Monday, December 15, 2025

Cold Weather, Cozy Evenings, and the Relentless Drip of Bad News

For the past several weeks, I've gotten up on Sunday mornings and studied weather reports.  I've enlarged screens to better study the radar and try to figure out where precipitation is falling.  Last week the forecast was for freezing fog, but we didn't see any impact on road conditions.  

Yesterday I knew we would encounter some precipitation between Arden, NC and Bristol, TN, but I was surprised by how much was falling.  The roads were mostly wet, but at the highest point, there was more snow sticking to the pavement than I expected.  I felt a bit of panic and wondered if we should turn around.  But I also knew that road conditions on the way back were likely to be just fine, and once we headed down the mountain, the road conditions went back to being wet, not white.

To view the recording of yesterday's sermon, head here to my YouTube site.  To read the manuscript, head over to yesterday's blog post.

I'm glad I had a chance to be with the congregation of Faith Lutheran yesterday.  My sermon went well, as did the rest of the service and Confirmation class.  The trip back was fairly easy, and we had a restful end of our Sunday.

We spent the majority of our time watching YouTube videos of Josh Johnson, a comedian whom my spouse first noticed on The Daily Show.  We didn't see any news reports about the death of Rob and Michele Singer Reiner.  I woke up yesterday morning to the news of the shootings at Brown University and Bondi Beach, Australia, but by the end of the day, those shootings were not foremost in my mind.   I can't decide whether or not to be worried about my ability to synthesize the news of shootings and just move on.  I'm not numb, exactly.  I'm certainly not jaded and blasé.   But I am aware that the issue of guns and mass violence is vaster and harder to solve than most people want to think about, and I don't have much in the way of solutions.  I remember a time when there was less regulation of guns and less gun violence at the same time.  I think of my high school in Knoxville, TN, where kids drove to school in trucks that had gun racks with guns in them, and we didn't shoot each other.  So I'm one of those strange people who doesn't think that guns are the problem, but there is some sort of other problem that's rooted in alienation and isolation and lack of rootedness in institutions that keep us from killing each other.

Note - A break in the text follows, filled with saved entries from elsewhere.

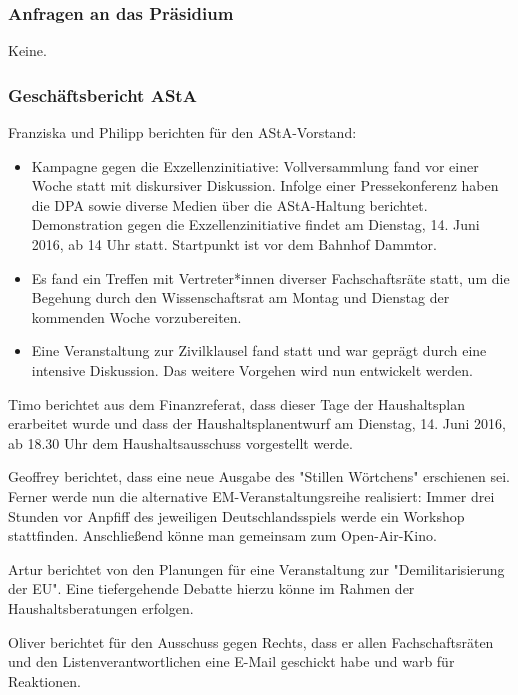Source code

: \documentclass[ngerman,headheight=70pt]{scrartcl}
\begin{document}
    \subsubsection{Anfragen an das Präsidium}

    Keine.

    \subsubsection{Geschäftsbericht AStA}

    Franziska und Philipp berichten für den AStA-Vorstand:
    \begin{itemize}
        \item Kampagne gegen die Exzellenzinitiative: Vollversammlung fand vor
        einer Woche statt mit diskursiver Diskussion. Infolge einer Pressekonferenz
        haben die DPA sowie diverse Medien über die AStA-Haltung berichtet.
        Demonstration gegen die Exzellenzinitiative findet am Dienstag,
        14. Juni 2016, ab 14 Uhr statt. Startpunkt ist vor dem Bahnhof Dammtor.
        \item Es fand ein Treffen mit Vertreter*innen diverser Fachschaftsräte statt,
        um die Begehung durch den Wissenschaftsrat am Montag und Dienstag der
        kommenden Woche vorzubereiten.
        \item Eine Veranstaltung zur Zivilklausel fand statt und war geprägt
        durch eine intensive Diskussion. Das weitere Vorgehen wird nun
        entwickelt werden.
    \end{itemize}

    Timo berichtet aus dem Finanzreferat, dass dieser Tage der Haushaltsplan
    erarbeitet wurde und dass der Haushaltsplanentwurf am Dienstag, 14. Juni 2016,
    ab 18.30 Uhr dem Haushaltsausschuss vorgestellt werde.

    Geoffrey berichtet, dass eine neue Ausgabe des "Stillen Wörtchens" erschienen
    sei. Ferner werde nun die alternative EM-Veranstaltungsreihe realisiert: Immer
    drei Stunden vor Anpfiff des jeweiligen Deutschlandsspiels werde ein Workshop
    stattfinden. Anschließend könne man gemeinsam zum Open-Air-Kino.

    Artur berichtet von den Planungen für eine Veranstaltung zur "Demilitarisierung
    der EU". Eine tiefergehende Debatte hierzu könne im Rahmen der
    Haushaltsberatungen erfolgen.

    Oliver berichtet für den Ausschuss gegen Rechts, dass er allen Fachschaftsräten
    und den Listenverantwortlichen eine E-Mail geschickt habe und warb für
    Reaktionen.
\end{document}
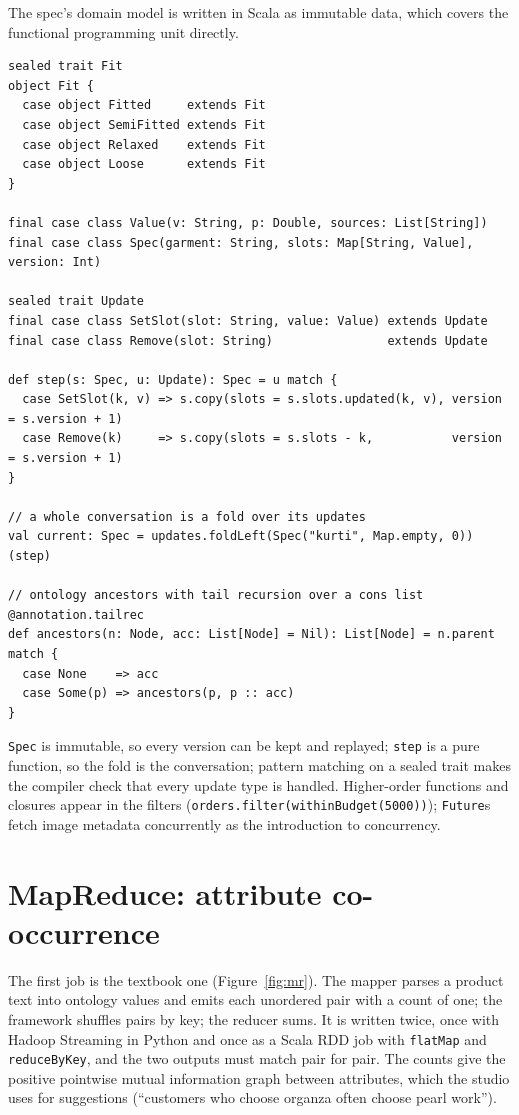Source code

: The spec's domain model is written in Scala as immutable data, which covers the functional programming unit directly.

\begin{lstlisting}
sealed trait Fit
object Fit {
  case object Fitted     extends Fit
  case object SemiFitted extends Fit
  case object Relaxed    extends Fit
  case object Loose      extends Fit
}

final case class Value(v: String, p: Double, sources: List[String])
final case class Spec(garment: String, slots: Map[String, Value], version: Int)

sealed trait Update
final case class SetSlot(slot: String, value: Value) extends Update
final case class Remove(slot: String)                extends Update

def step(s: Spec, u: Update): Spec = u match {
  case SetSlot(k, v) => s.copy(slots = s.slots.updated(k, v), version = s.version + 1)
  case Remove(k)     => s.copy(slots = s.slots - k,           version = s.version + 1)
}

// a whole conversation is a fold over its updates
val current: Spec = updates.foldLeft(Spec("kurti", Map.empty, 0))(step)

// ontology ancestors with tail recursion over a cons list
@annotation.tailrec
def ancestors(n: Node, acc: List[Node] = Nil): List[Node] = n.parent match {
  case None    => acc
  case Some(p) => ancestors(p, p :: acc)
}
\end{lstlisting}

\texttt{Spec} is immutable, so every version can be kept and replayed; \texttt{step} is a pure function, so the fold is the conversation; pattern matching on a sealed trait makes the compiler check that every update type is handled. Higher-order functions and closures appear in the filters (\texttt{orders.filter(withinBudget(5000))}); \texttt{Future}s fetch image metadata concurrently as the introduction to concurrency.

\section{MapReduce: attribute co-occurrence}

The first job is the textbook one (Figure~\ref{fig:mr}). The mapper parses a product text into ontology values and emits each unordered pair with a count of one; the framework shuffles pairs by key; the reducer sums. It is written twice, once with Hadoop Streaming in Python and once as a Scala RDD job with \texttt{flatMap} and \texttt{reduceByKey}, and the two outputs must match pair for pair. The counts give the positive pointwise mutual information graph between attributes, which the studio uses for suggestions (``customers who choose organza often choose pearl work'').

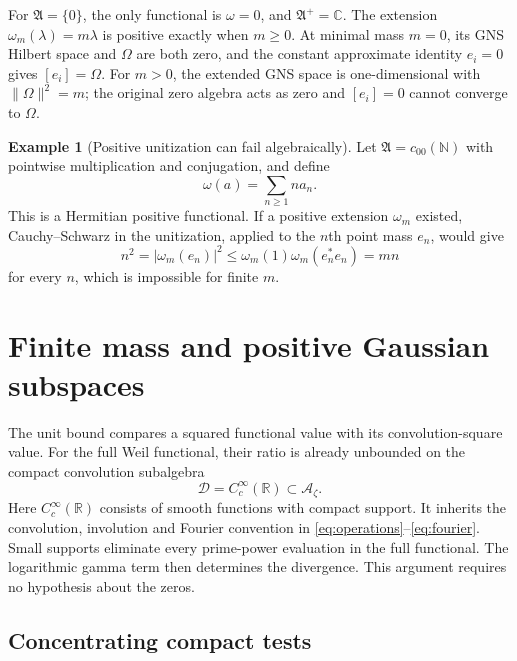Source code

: \documentclass[11pt]{article}
\theoremstyle{definition}
\newtheorem{example}[theorem]{Example}
\theoremstyle{remark}
\numberwithin{equation}{section}
\newcommand{\cA}{\mathcal A}
\newcommand{\R}{\mathbb R}
\newcommand{\C}{\mathbb C}
\begin{document}
For $\mathfrak A=\{0\}$, the only functional is $\omega=0$, and
$\mathfrak A^+=\C$.  The extension $\omega_m(\lambda)=m\lambda$
is positive exactly when $m\geq0$.
At minimal mass $m=0$, its GNS Hilbert space and $\Omega$ are both zero,
and the constant approximate identity $e_i=0$ gives $[e_i]=\Omega$.
For $m>0$, the extended GNS space is one-dimensional with
$\|\Omega\|^2=m$; the original zero algebra acts as zero and
$[e_i]=0$ cannot converge to $\Omega$.

\begin{example}[Positive unitization can fail algebraically]
Let $\mathfrak A=c_{00}(\mathbb N)$ with pointwise multiplication and
conjugation, and define
\[
 \omega(a)=\sum_{n\geq1}n a_n.
\]
This is a Hermitian positive functional.  If a positive extension
$\omega_m$ existed, Cauchy--Schwarz in the unitization, applied to the
$n$th point mass $e_n$, would give
\[
 n^2=|\omega_m(e_n)|^2
 \leq\omega_m(1)\omega_m(e_n^*e_n)=mn
\]
for every $n$, which is impossible for finite $m$.
\end{example}


\section{Finite mass and positive Gaussian subspaces}
\label{sec:weil-mass}

The unit bound compares a squared functional value with its
convolution-square value.  For the full Weil functional, their ratio is
already unbounded on the compact convolution subalgebra
\[
 \mathscr D=C_c^\infty(\R)\subset\cA_\zeta.
\]
Here $C_c^\infty(\R)$ consists of smooth functions with compact support.
It inherits the convolution, involution and Fourier convention in
\eqref{eq:operations}--\eqref{eq:fourier}.
Small supports eliminate every prime-power evaluation in the full
functional.  The logarithmic gamma term then determines the divergence.
This argument requires no hypothesis about the zeros.

\subsection{Concentrating compact tests}
\end{document}
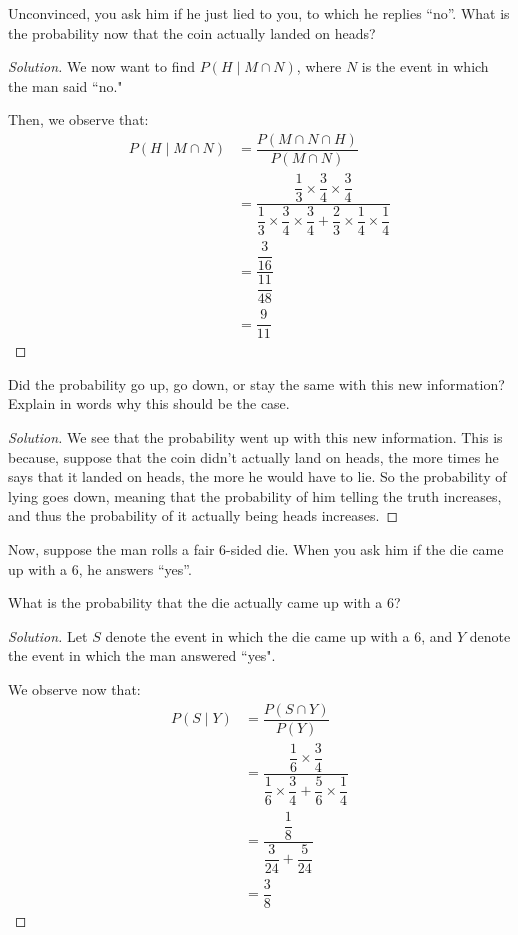 \documentclass{article}
\newenvironment{solution}{\begin{proof}[Solution]}{\end{proof}}
\begin{document}
\begin{hw}
	Unconvinced, you ask him if he just lied to you, to which he replies ``no''. What is the probability now that the coin actually landed on heads?
\end{hw}
\begin{solution}
	We now want to find $P(H \mid M \cap N)$, where $N$ is the event in which the man said ``no."
	
	Then, we observe that:
	\begin{align*}
		P(H \mid M \cap N) &= \dfrac{P(M \cap N \cap H)}{P(M \cap N)} \\
		&= \dfrac{\dfrac{1}{3} \times \dfrac{3}{4} \times \dfrac{3}{4}}{\dfrac{1}{3} \times \dfrac{3}{4} \times \dfrac{3}{4} + \dfrac{2}{3} \times \dfrac{1}{4} \times \dfrac{1}{4}} \\
		&= \dfrac{\dfrac{3}{16}}{\dfrac{11}{48}} \\
		&= \dfrac{9}{11}
	\end{align*}
\end{solution}

\begin{hw}
	Did the probability go up, go down, or stay the same with this new information? Explain in words why this should be the case.
\end{hw}
\begin{solution}
	We see that the probability went up with this new information. This is because, suppose that the coin didn't actually land on heads, the more times he says that it landed on heads, the more he would have to lie. So the probability of lying goes down, meaning that the probability of him telling the truth increases, and thus the probability of it actually being heads increases.
\end{solution}

Now, suppose the man rolls a fair $6$-sided die. When you ask him if the die came up with a $6$, he answers ``yes''.
\begin{hw}
	What is the probability that the die actually came up with a 6?
\end{hw}
\begin{solution}
	Let $S$ denote the event in which the die came up with a 6, and $Y$ denote the event in which the man answered ``yes".
	
	We observe now that:
	\begin{align*}
		P(S \mid Y) &= \dfrac{P(S \cap Y)}{P(Y)} \\
		&= \dfrac{\dfrac{1}{6} \times \dfrac{3}{4}}{\dfrac{1}{6} \times \dfrac{3}{4} + \dfrac{5}{6} \times \dfrac{1}{4}} \\
		&= \dfrac{\dfrac{1}{8}}{\dfrac{3}{24} + \dfrac{5}{24}} \\
		&= \dfrac{3}{8}
	\end{align*}
\end{solution}
\end{document}

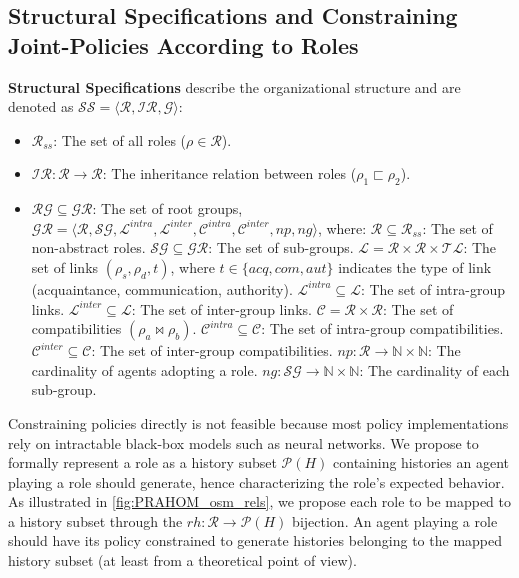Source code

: \documentclass[sigconf,anonymous]{aamas}
\begin{document}
\subsection{Structural Specifications and Constraining Joint-Policies According to Roles}

\textbf{Structural Specifications} describe the organizational structure and are denoted as $\mathcal{SS} = \langle \mathcal{R}, \mathcal{IR}, \mathcal{G} \rangle$:

\begin{itemize}
  \item $\mathcal{R}_{ss}$: The set of all roles ($\rho \in \mathcal{R}$).
  \item $\mathcal{IR}: \mathcal{R} \rightarrow \mathcal{R}$: The inheritance relation between roles ($\rho_1 \sqsubset \rho_2$).
  \item $\mathcal{RG} \subseteq \mathcal{GR}$: The set of root groups, $\mathcal{GR} = \langle \mathcal{R}, \mathcal{SG}, \mathcal{L}^{intra}, \mathcal{L}^{inter}, \mathcal{C}^{intra}, \mathcal{C}^{inter}, \allowbreak np, ng \rangle$, where:
        $\mathcal{R} \subseteq \mathcal{R}_{ss}$: The set of non-abstract roles.
        $\mathcal{SG} \subseteq \mathcal{GR}$: The set of sub-groups.
        $\mathcal{L} = \mathcal{R} \times \mathcal{R} \times \mathcal{TL}$: The set of links $(\rho_s, \rho_d, t)$, where $t \in \{acq, com, aut\}$ indicates the type of link (acquaintance, communication, authority).
        $\mathcal{L}^{intra} \subseteq \mathcal{L}$: The set of intra-group links.
        $\mathcal{L}^{inter} \subseteq \mathcal{L}$: The set of inter-group links.
        $\mathcal{C} = \mathcal{R} \times \mathcal{R}$: The set of compatibilities $(\rho_a \bowtie \rho_b)$.
        $\mathcal{C}^{intra} \subseteq \mathcal{C}$: The set of intra-group compatibilities.
        $\mathcal{C}^{inter} \subseteq \mathcal{C}$: The set of inter-group compatibilities.
        $np: \mathcal{R} \rightarrow \mathbb{N} \times \mathbb{N}$: The cardinality of agents adopting a role.
        $ng: \mathcal{SG} \rightarrow \mathbb{N} \times \mathbb{N}$: The cardinality of each sub-group.
\end{itemize}

Constraining policies directly is not feasible because most policy implementations rely on intractable black-box models such as neural networks. We propose to formally represent a role as a history subset $\mathcal{P}(H)$ containing histories an agent playing a role should generate, hence characterizing the role's expected behavior. As illustrated in \autoref{fig:PRAHOM_osm_rels}, we propose each role to be mapped to a history subset through the $rh: \mathcal{R} \rightarrow \mathcal{P}(H)$ bijection. An agent playing a role should have its policy constrained to generate histories belonging to the mapped history subset (at least from a theoretical point of view).
\end{document}
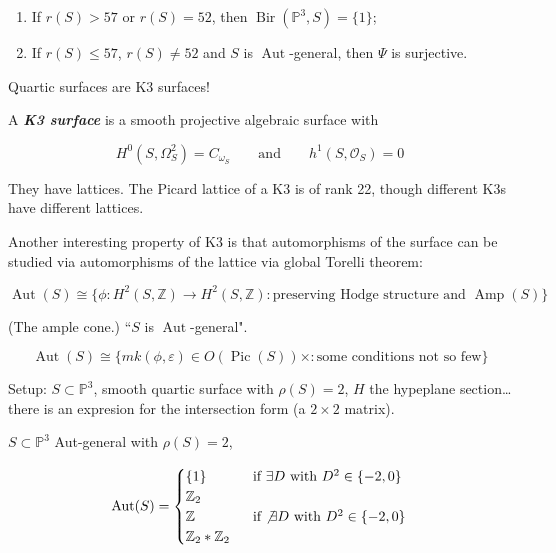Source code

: \medskip{}
\begin{enumerate}
\item[(i)] If $r(S)> 57$ or $r(S)=52$, then
$\operatorname{Bir}(\mathbb{P}^3,S)=\{1\}$;
\item[(ii)] If $r(S) \leq 57$, $r(S) \neq 52$
and $S$ is $\operatorname{Aut}$-general, then
$\Psi$ is surjective.
\end{enumerate}

\medskip{}

Quartic surfaces are K3 surfaces!

\begin{definition}
\label{definition-paiva-1}
A \textit{\textbf{K3 surface}} is a smooth
projective algebraic surface with

$$
H^{0}(S,\Omega^{2}_S) = C_{\omega_S}\qquad
\text{and} \qquad h^1(S,\mathcal{O}_S)=0
$$

\end{definition}

They have lattices. The Picard lattice of a
K3 is of rank 22, though different K3s have
different lattices.

Another interesting property of K3 is that
automorphisms of the surface can be studied
via automorphisms of the lattice via global
Torelli theorem:

\begin{theorem}
\label{theorem-paiva-2}

$$
\operatorname{Aut}(S)\cong
\{\phi:H^{2}(S,\mathbb{Z})\to
H^{2}(S,\mathbb{Z}):\text{preserving Hodge
structure and }\operatorname{Amp}(S) \}
$$

(The ample cone.) ``$S$ is
$\operatorname{Aut}$-general".

$$
\operatorname{Aut}(S)
\cong\{mk(\phi,\varepsilon) \in
O(\operatorname{Pic}(S) ) \times :{\text{some
conditions not so few} }\}
$$

\end{theorem}

\begin{example}[Case $\rho(S)=2$]
\label{example-paiva-1}
Setup: $S \subset \mathbb{P}^3$, smooth
quartic surface with $\rho(S)=2$, $H$ the
hypeplane section\ldots{} there is an
expresion for the intersection form (a $2
\times 2$ matrix).
\end{example}

\begin{proposition}
\label{proposition-paiva-1}
$S \subset \mathbb{P}^3$ Aut-general with
$\rho(S)=2$,

$$
\operatorname{Aut}(S)=\begin{cases}
\{1\}\qquad & \text{ if $\exists D$ with $D^2
\in \{-2,0\}$} \\
\mathbb{Z}_2\qquad &\\
\mathbb{Z} & \text{ if $\not \exists D$ with
$D^2 \in \{-2,0\}$} \\
\mathbb{Z}_2 * \mathbb{Z}_2
\end{cases}
$$

\end{proposition}

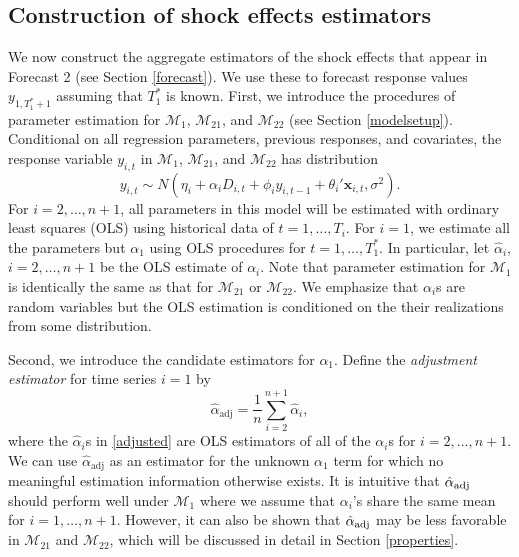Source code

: \documentclass[11pt]{article}
\newcommand{\x}{\textbf{x}}
\def\mc#1{\mathcal{#1}} %
\def\E#1{\mathrm{E}(#1)} %
\theoremstyle{definition}
\begin{document}
\subsection{Construction of shock effects estimators}
\label{constructionofestimators}

We now construct the aggregate estimators of the shock effects that appear in 
Forecast 2 (see Section \ref{forecast}). We use these to forecast response values $y_{1, T_1^*+1}$ assuming that $T_1^*$ is known.  %
First, we introduce the procedures of parameter estimation for 
$\mc{M}_1$, $\mc{M}_{21}$, and $\mc{M}_{22}$ (see Section \ref{modelsetup}). 
Conditional on all regression parameters, previous responses, and covariates, 
the response variable $y_{i,t}$ in $\mc{M}_1$, $\mc{M}_{21}$, and $\mc{M}_{22}$ 
has distribution 
$$
  y_{i,t} 
    \sim N(\eta_i + \alpha_iD_{i,t} + \phi_i y_{i,t-1} + \theta_i'\x_{i,t} 
      , \sigma^2).
$$
For $i = 2, \ldots, n+1$, all parameters in this model will be estimated with ordinary least squares 
(OLS) using historical data of $t = 1, \ldots, T_i$. For $i = 1$, we estimate all the parameters but $\alpha_1$ using OLS procedures for $t=1, \ldots, T_1^*$. In particular, let $\hat{\alpha}_i$, $i = 2, \ldots, n+1$ be the OLS estimate 
of $\alpha_i$.  Note that parameter estimation 
for $\mc{M}_1$ is identically the same as that for $\mc{M}_{21}$ or $\mc{M}_{22}$.  We emphasize that $\alpha_i$s are random variables but the OLS estimation is conditioned on the their realizations from some distribution.


Second, we introduce the candidate estimators for $\alpha_1$. Define the 
\emph{adjustment estimator} for time series $i=1$ by
\begin{equation} \label{adjusted}
  \hat{\alpha}_{\text{adj}} = \frac{1}{n}\sum_{i=2}^{n+1}\hat{\alpha}_i,
\end{equation}
where the $\hat{\alpha}_i$s in \eqref{adjusted} are OLS estimators of all of 
the $\alpha_i$s for $i = 2, \ldots, n+1$.  We can use $\hat{\alpha}_{\text{adj}}$ as an estimator for 
the unknown $\alpha_1$ term for which no meaningful estimation information 
otherwise exists. It is intuitive that $\hat{\alpha}_{\rm adj}$ should perform 
well under $\mc{M}_1$ where we assume that $\alpha_i$'s share the same mean 
for $i= 1, \ldots, n+1$. However, it can also be shown that 
$\hat{\alpha}_{\rm adj}$ may be less favorable in $\mc{M}_{21}$ 
and $\mc{M}_{22}$, which will be discussed in detail in Section \ref{properties}. 
\end{document}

Happily, last night I didn't spend time on those thoughts about gun violence.  

I sorted Christmas fabrics and made another log cabin patch and read a bit of Adam Haslett's Mother and Sons--what a wonderful book!  The 3 books I've read over Christmas break so far (this one, Ian McEwan's What We Can Know, and Joe Mungo Reed's Terrestrial History) bear re-reading, a reading where I'm not racing through the book anxious to know how the plot turns out.

Today I will leave my spouse at home, tending to the pipes for a night, while I go to South Carolina to catch up with some grad school friends.  I'm leaving the computer behind--it's that rare moment when I don't need to monitor classes, plus I'm not going to be gone long.  It will be good to be away from the relentless drips and drumbeat of bad news.